At least seven people were killed as explosions and gunfire rocked the biggest city in Nigeria's mainly Muslim north after Friday prayers. The radical Islamist sect Boko Haram has claimed responsibility for the attacks.
Eyewitnesses described panic and pandemonium on the streets of Kano as residents ran for cover and plumes of smoke rose into the sky.
One explosion ripped through the city's police headquarters soon after 5pm, causing an unknown number of casualties. Police kept reporters away from the building, which had its roof torn off and windows blown out.
Witnesses said a bomber had pulled up to the building on a motorbike before getting off and running at it, holding a bag. "We tried to stop him, but he ran in forcefully with his bag," said a policeman at the scene. "All of a sudden there was a blast. You can see for yourself the building is damaged."
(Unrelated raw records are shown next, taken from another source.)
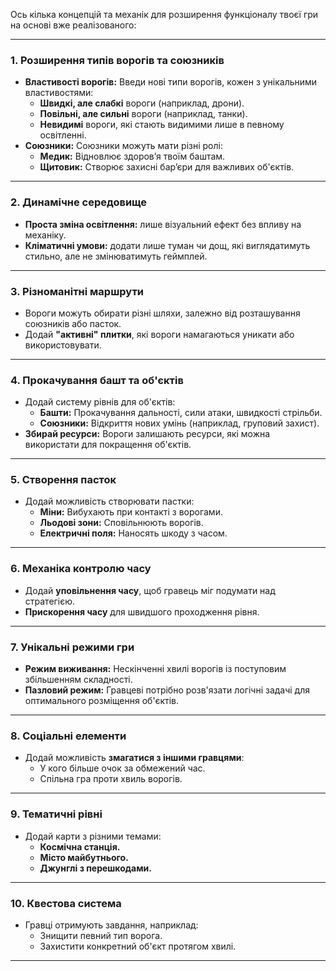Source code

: Ось кілька концепцій та механік для розширення функціоналу твоєї гри на основі вже реалізованого:

---

### **1. Розширення типів ворогів та союзників**

- **Властивості ворогів:** Введи нові типи ворогів, кожен з унікальними властивостями:
  - **Швидкі, але слабкі** вороги (наприклад, дрони).
  - **Повільні, але сильні** вороги (наприклад, танки).
  - **Невидимі** вороги, які стають видимими лише в певному освітленні.
- **Союзники:** Союзники можуть мати різні ролі:
  - **Медик:** Відновлює здоров’я твоїм баштам.
  - **Щитовик:** Створює захисні бар’єри для важливих об'єктів.

---

### **2. Динамічне середовище**

- **Проста зміна освітлення:** лише візуальний ефект без впливу на механіку.
- **Кліматичні умови:** додати лише туман чи дощ, які виглядатимуть стильно, але не змінюватимуть геймплей.

---

### **3. Різноманітні маршрути**

- Вороги можуть обирати різні шляхи, залежно від розташування союзників або пасток.
- Додай **"активні" плитки**, які вороги намагаються уникати або використовувати.

---

### **4. Прокачування башт та об'єктів**

- Додай систему рівнів для об'єктів:
  - **Башти:** Прокачування дальності, сили атаки, швидкості стрільби.
  - **Союзники:** Відкриття нових умінь (наприклад, груповий захист).
- **Збирай ресурси:** Вороги залишають ресурси, які можна використати для покращення об'єктів.

---

### **5. Створення пасток**

- Додай можливість створювати пастки:
  - **Міни:** Вибухають при контакті з ворогами.
  - **Льодові зони:** Сповільнюють ворогів.
  - **Електричні поля:** Наносять шкоду з часом.

---

### **6. Механіка контролю часу**

- Додай **уповільнення часу**, щоб гравець міг подумати над стратегією.
- **Прискорення часу** для швидшого проходження рівня.

---

### **7. Унікальні режими гри**

- **Режим виживання:** Нескінченні хвилі ворогів із поступовим збільшенням складності.
- **Пазловий режим:** Гравцеві потрібно розв'язати логічні задачі для оптимального розміщення об'єктів.

---

### **8. Соціальні елементи**

- Додай можливість **змагатися з іншими гравцями**:
  - У кого більше очок за обмежений час.
  - Спільна гра проти хвиль ворогів.

---

### **9. Тематичні рівні**

- Додай карти з різними темами:
  - **Космічна станція.**
  - **Місто майбутнього.**
  - **Джунглі з перешкодами.**

---

### **10. Квестова система**

- Гравці отримують завдання, наприклад:
  - Знищити певний тип ворога.
  - Захистити конкретний об'єкт протягом хвилі.

---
An Associated Press reporter said the explosion had been powerful enough to shake his car, which was several miles away.
Two other police stations and an immigration office in Kano, Nigeria's second-biggest city, were also hit, according to a BBC report. The explosions were followed by the sound of gunshots.
Officials could not be immediately reached for comment to say what had caused the blast or whether there had been any injuries. A spokesman for the Nigeria immigration service in the capital, Abuja, said officials in Kano had told him the blast shook their nearby office and was caused by a bomb.
Secondhand accounts quickly emerged on Twitter. Alkasim Abdulkadir, whose profile describes him as a freelance journalist, tweeted: "Got off the phone with a journo in Kano, as he was racing to safety, a bomb exploded in the area he was heading to."
Jeremy Weate, who blogs about Nigeria, posted: "My friend in Kano reports: 'It's bloody serious. The city is closed down with shooting now going on in all parts of Kano.'"
The chaos erupted as Nigeria faces a growing threat from Boko Haram. It has carried out increasingly sophisticated and bloody attacks in a campaign to implement strict sharia law across Nigeria, a nation of more than 160 million people, roughly equally split between Muslims and Christians.